今こうやって三人もの悪魔憑きが同じ空間に居ることすら、違和感を感じている。ツキノとマヒリーそしてイザベラと私がいるのだから大丈夫だろうが。四本マスターキーがあり、四人解錠師がいる。間違いなくこの三人は暴れることはできない。彼らの自由は私たちのものなのだ。
「ごめんなさい。いくらイザベラさんにも話せません」
彼女は真っ赤な髪を揺らしながら深く頭を下げた。ディガが腕を組んで唇を尖らせる。
「そうだぜ。話したらナラナだけじゃなくて、サティヴァーユ様にも怒られちまうし」
それはそうかもしれない。一度しか会っていないが、少しでも口を滑らせたのならどこに居てもサティヴァーユの耳に届きそうだ。

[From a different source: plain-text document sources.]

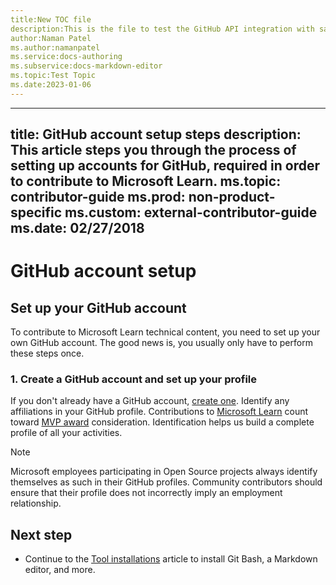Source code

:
 ```yaml
---
title:New TOC file
description:This is the file to test the GitHub API integration with saving the details of a new article created by the TOC flow
author:Naman Patel
ms.author:namanpatel
ms.service:docs-authoring
ms.subservice:docs-markdown-editor
ms.topic:Test Topic
ms.date:2023-01-06
---
```


---
title: GitHub account setup steps
description: This article steps you through the process of setting up accounts for GitHub, required in order to contribute to Microsoft Learn.
ms.topic: contributor-guide
ms.prod: non-product-specific
ms.custom: external-contributor-guide
ms.date: 02/27/2018
---

# GitHub account setup

## Set up your GitHub account

To contribute to Microsoft Learn technical content, you need to set up your own GitHub account. The good news is, you usually only have to perform these steps once.

### 1. Create a GitHub account and set up your profile

If you don't already have a GitHub account, [create one](https://github.com/join). Identify any affiliations in your GitHub profile. Contributions to [Microsoft Learn](/) count toward [MVP award](https://mvp.microsoft.com) consideration. Identification helps us build a complete profile of all your activities.

>[!NOTE]
> Microsoft employees participating in Open Source projects always identify themselves as such in their GitHub profiles. Community contributors should ensure that their profile does not incorrectly imply an employment relationship.

## Next step

* Continue to the [Tool installations](get-started-setup-tools.md) article to install Git Bash, a Markdown editor, and more.

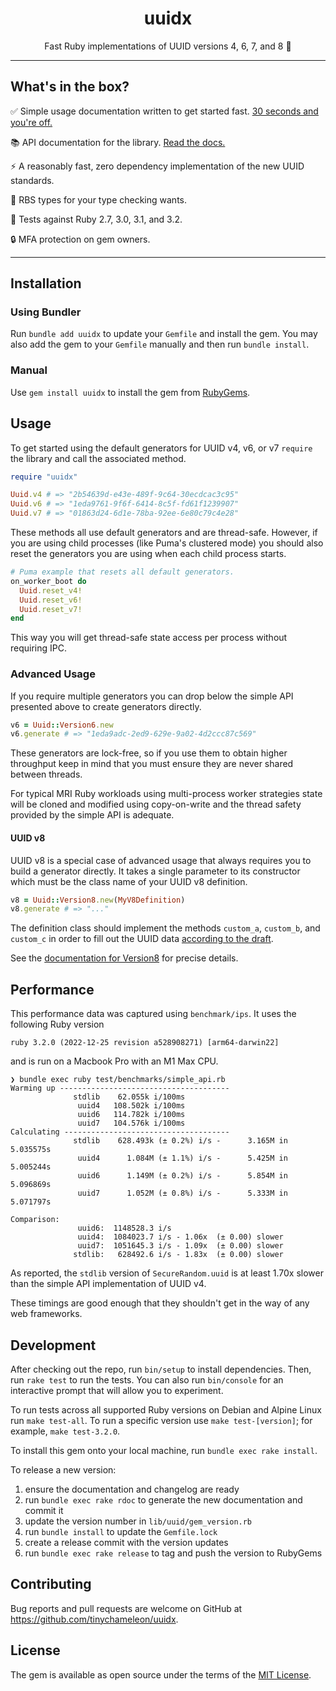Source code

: <h1 align="center">uuidx</h1>
<p align="center">Fast Ruby implementations of UUID versions 4, 6, 7, and 8 🪪</p> 

---

## What's in the box?

✅ Simple usage documentation written to get started fast. [30 seconds and you're off.](#usage)

📚 API documentation for the library. [Read the docs.](https://tinychameleon.github.io/uuidx/#label-Usage)

⚡ A reasonably fast, zero dependency implementation of the new UUID standards.

🤖 RBS types for your type checking wants.

💎 Tests against Ruby 2.7, 3.0, 3.1, and 3.2.

🔒 MFA protection on gem owners.

---

## Installation

### Using Bundler

Run `bundle add uuidx` to update your `Gemfile` and install the gem. You may
also add the gem to your `Gemfile` manually and then run `bundle install`.

### Manual

Use `gem install uuidx` to install the gem from [RubyGems](https://rubygems.org).

## Usage

To get started using the default generators for UUID v4, v6, or v7 `require`
the library and call the associated method.

```ruby
require "uuidx"

Uuid.v4 # => "2b54639d-e43e-489f-9c64-30ecdcac3c95"
Uuid.v6 # => "1eda9761-9f6f-6414-8c5f-fd61f1239907"
Uuid.v7 # => "01863d24-6d1e-78ba-92ee-6e80c79c4e28"
```

These methods all use default generators and are thread-safe. However, if you
are using child processes (like Puma's clustered mode) you should also reset
the generators you are using when each child process starts.

```ruby
# Puma example that resets all default generators.
on_worker_boot do
  Uuid.reset_v4!
  Uuid.reset_v6!
  Uuid.reset_v7!
end
```

This way you will get thread-safe state access per process without requiring
IPC.

### Advanced Usage
If you require multiple generators you can drop below the simple API presented
above to create generators directly.

```ruby
v6 = Uuid::Version6.new
v6.generate # => "1eda9adc-2ed9-629e-9a02-4d2ccc87c569"
```

These generators are lock-free, so if you use them to obtain higher throughput
keep in mind that you must ensure they are never shared between threads.

For typical MRI Ruby workloads using multi-process worker strategies state will
be cloned and modified using copy-on-write and the thread safety provided by
the simple API is adequate.

#### UUID v8
UUID v8 is a special case of advanced usage that always requires you to build
a generator directly. It takes a single parameter to its constructor which must
be the class name of your UUID v8 definition.

```ruby
v8 = Uuid::Version8.new(MyV8Definition)
v8.generate # => "..."
```

The definition class should implement the methods `custom_a`, `custom_b`, and
`custom_c` in order to fill out the UUID data [according to the draft](https://www.ietf.org/archive/id/draft-ietf-uuidrev-rfc4122bis-01.html#name-uuid-version-8).

See the [documentation for Version8](https://tinychameleon.github.io/uuidx/Uuid/Version8.html) for precise details.

## Performance
This performance data was captured using `benchmark/ips`. It uses the following
Ruby version

    ruby 3.2.0 (2022-12-25 revision a528908271) [arm64-darwin22]

and is run on a Macbook Pro with an M1 Max CPU.

    ❯ bundle exec ruby test/benchmarks/simple_api.rb
    Warming up --------------------------------------
                  stdlib    62.055k i/100ms
                   uuid4   108.502k i/100ms
                   uuid6   114.782k i/100ms
                   uuid7   104.576k i/100ms
    Calculating -------------------------------------
                  stdlib    628.493k (± 0.2%) i/s -      3.165M in   5.035575s
                   uuid4      1.084M (± 1.1%) i/s -      5.425M in   5.005244s
                   uuid6      1.149M (± 0.2%) i/s -      5.854M in   5.096869s
                   uuid7      1.052M (± 0.8%) i/s -      5.333M in   5.071797s
    
    Comparison:
                   uuid6:  1148528.3 i/s
                   uuid4:  1084023.7 i/s - 1.06x  (± 0.00) slower
                   uuid7:  1051645.3 i/s - 1.09x  (± 0.00) slower
                  stdlib:   628492.6 i/s - 1.83x  (± 0.00) slower

As reported, the `stdlib` version of `SecureRandom.uuid` is at least 1.70x
slower than the simple API implementation of UUID v4.

These timings are good enough that they shouldn't get in the way of any web
frameworks.

## Development
After checking out the repo, run `bin/setup` to install dependencies. Then, run
`rake test` to run the tests. You can also run `bin/console` for an interactive
prompt that will allow you to experiment.

To run tests across all supported Ruby versions on Debian and Alpine Linux run
`make test-all`. To run a specific version use `make test-[version]`;
for example, `make test-3.2.0`.

To install this gem onto your local machine, run `bundle exec rake install`.

To release a new version:

1. ensure the documentation and changelog are ready
2. run `bundle exec rake rdoc` to generate the new documentation and commit it
3. update the version number in `lib/uuid/gem_version.rb`
4. run `bundle install` to update the `Gemfile.lock`
5. create a release commit with the version updates
6. run `bundle exec rake release` to tag and push the version to RubyGems

## Contributing
Bug reports and pull requests are welcome on GitHub at https://github.com/tinychameleon/uuidx.

## License
The gem is available as open source under the terms of the [MIT License](https://opensource.org/licenses/MIT).
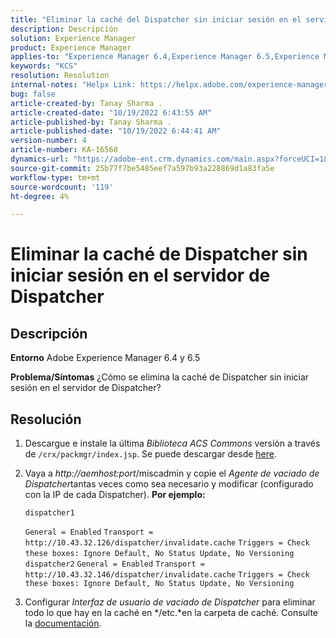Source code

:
 ```yaml
---
title: "Eliminar la caché del Dispatcher sin iniciar sesión en el servidor de Dispatcher"
description: Descripción
solution: Experience Manager
product: Experience Manager
applies-to: "Experience Manager 6.4,Experience Manager 6.5,Experience Manager"
keywords: "KCS"
resolution: Resolution
internal-notes: "Helpx Link: https://helpx.adobe.com/experience-manager/kb/How-to-delete-the-dispatcher-cache-without-logging-into-the-Dispatchers-AEM.html"
bug: false
article-created-by: Tanay Sharma .
article-created-date: "10/19/2022 6:43:55 AM"
article-published-by: Tanay Sharma .
article-published-date: "10/19/2022 6:44:41 AM"
version-number: 4
article-number: KA-16568
dynamics-url: "https://adobe-ent.crm.dynamics.com/main.aspx?forceUCI=1&pagetype=entityrecord&etn=knowledgearticle&id=6f95dc64-794f-ed11-bba2-0022480868ff"
source-git-commit: 25b77f7be5485eef7a597b93a228869d1a83fa5e
workflow-type: tm+mt
source-wordcount: '119'
ht-degree: 4%

---
```


# Eliminar la caché de Dispatcher sin iniciar sesión en el servidor de Dispatcher

## Descripción

<b>Entorno</b>
Adobe Experience Manager 6.4 y 6.5


<b>Problema/Síntomas</b>
¿Cómo se elimina la caché de Dispatcher sin iniciar sesión en el servidor de Dispatcher?


## Resolución


1. Descargue e instale la última *Biblioteca ACS Commons* versión a través de `/crx/packmgr/index.jsp`. Se puede descargar desde [here](https://github.com/Adobe-Consulting-Services/acs-aem-commons/releases).
2. Vaya a *http://aemhost:port*/miscadmin y copie el *Agente de vaciado de Dispatcher*tantas veces como sea necesario y modificar (configurado con la IP de cada Dispatcher).
   <b>Por ejemplo:</b>



   ```
   dispatcher1
   ```


   `General = Enabled`
   `Transport = http://10.43.32.126/dispatcher/invalidate.cache`
   `Triggers = Check these boxes: Ignore Default, No Status Update, No Versioning`
   ` `
   `dispatcher2`
   `General = Enabled`
   `Transport = http://10.43.32.146/dispatcher/invalidate.cache`
   `Triggers = Check these boxes: Ignore Default, No Status Update, No Versioning`
3. Configurar *Interfaz de usuario de vaciado de Dispatcher* para eliminar todo lo que hay en la caché en */etc.*en la carpeta de caché. Consulte la [documentación](https://adobe-consulting-services.github.io/acs-aem-commons/features/dispatcher-flush-ui/index.html).

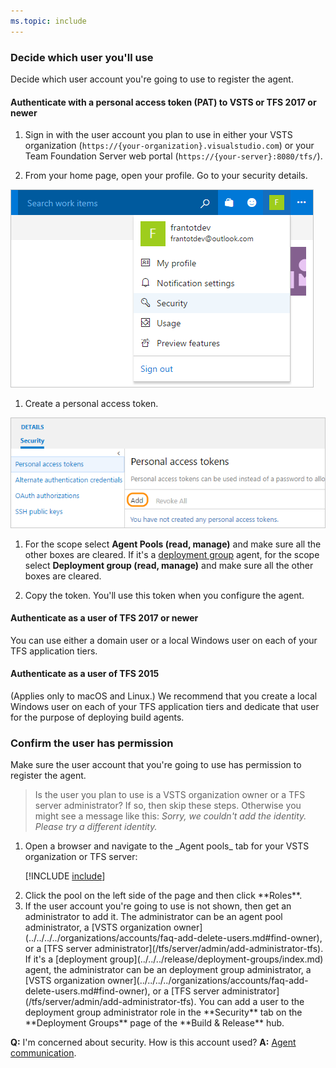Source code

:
 ```yaml
---
ms.topic: include
---
```


### Decide which user you'll use

Decide which user account you're going to use to register the agent.

#### Authenticate with a personal access token (PAT) to VSTS or TFS 2017 or newer

1. Sign in with the user account you plan to use in either your VSTS organization (```https://{your-organization}.visualstudio.com```)
or your Team Foundation Server web portal (```https://{your-server}:8080/tfs/```).

1.  From your home page, open your profile. Go to your security details.

 ![test](../../../../repos/git/_shared/_img/my-profile-team-services.png)

1. Create a personal access token.

 ![test](../../../../repos/git/_shared/_img/add-personal-access-token.png)

1. For the scope select **Agent Pools (read, manage)** and make sure all the other boxes are cleared.
   If it's a [deployment group](../../../release/deployment-groups/index.md) agent, for the scope select **Deployment group (read, manage)** and make sure all the other boxes are cleared.

1. Copy the token. You'll use this token when you configure the agent.

#### Authenticate as a user of TFS 2017 or newer

You can use either a domain user or a local Windows user on each of your TFS application tiers.


#### Authenticate as a user of TFS 2015

(Applies only to macOS and Linux.) We recommend that you create a local Windows user on each of your TFS application tiers and dedicate that user for the purpose of deploying build agents.



### Confirm the user has permission

Make sure the user account that you're going to use has permission to register the agent.

> Is the user you plan to use is a VSTS organization owner or a TFS server administrator? If so, then skip these steps. Otherwise you might see a message like this: _Sorry, we couldn't add the identity. Please try a different identity._

<ol>
<li>Open a browser and navigate to the _Agent pools_ tab for your VSTS organization or TFS server:

[!INCLUDE [include](../../_shared/agent-pools-tab.md)]</li>

<li>Click the pool on the left side of the page and then click **Roles**.</li>

<li>If the user account you're going to use is not shown, then get an administrator to add it. The administrator can be an agent pool administrator, a [VSTS organization owner](../../../../organizations/accounts/faq-add-delete-users.md#find-owner), or a [TFS server administrator](/tfs/server/admin/add-administrator-tfs).
If it's a [deployment group](../../../release/deployment-groups/index.md) agent, the administrator can be an deployment group administrator, a [VSTS organization owner](../../../../organizations/accounts/faq-add-delete-users.md#find-owner), or a [TFS server administrator](/tfs/server/admin/add-administrator-tfs).
You can add a user to the deployment group administrator role in the **Security** tab on the **Deployment Groups** page of the **Build &amp; Release** hub.</li>
</ol>

**Q:** I'm concerned about security. How is this account used? **A:** [Agent communication](../../agents.md#communication).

彼の顔を思い出す。怖いくらいに整った顔。心を突き刺すような声。有無を言わさない言動。彼は、組織の頂点がよく似合う。ナラナが彼を信頼する理由も何となくわかる。彼のおかげで、この帝国の悪魔憑きの管理状態は整っている。
「それなら仕方ないなぁ。イザベラ、あきらめよーぜ。近いうち知ることになるんだろ」
頬杖をついてツキノが言った。マヒリーも頷き、目を閉じる。このまま眠りそうだ。私は眉間の皺をもんだ。
最近、人間観察をし過ぎのような気がする。誰が何をしているのか、気になって仕方がない。人間の頭の中は除けないのはとても便利だ。これで人の考えていることまでわかったら、私は息ができなくなってしまうだろう。
近いうちに、ディガと任務に行かなければならない。そこでの働きで、もしかしたら悪魔憑きが変わるかもしれない。明らかに衝突するであろう私とディガをペアにしたナラナは一体何を考えているんだろうか。これは私に対する挑戦か。また試しているのか。どんな悪魔憑きでも問題を起こさないかどうか。それじゃあまるで、私が悪魔憑きにすぐ難癖つけて問題を起こすと思われている様じゃないか。そんなことすらも、全部全部私の考えだけだというのに。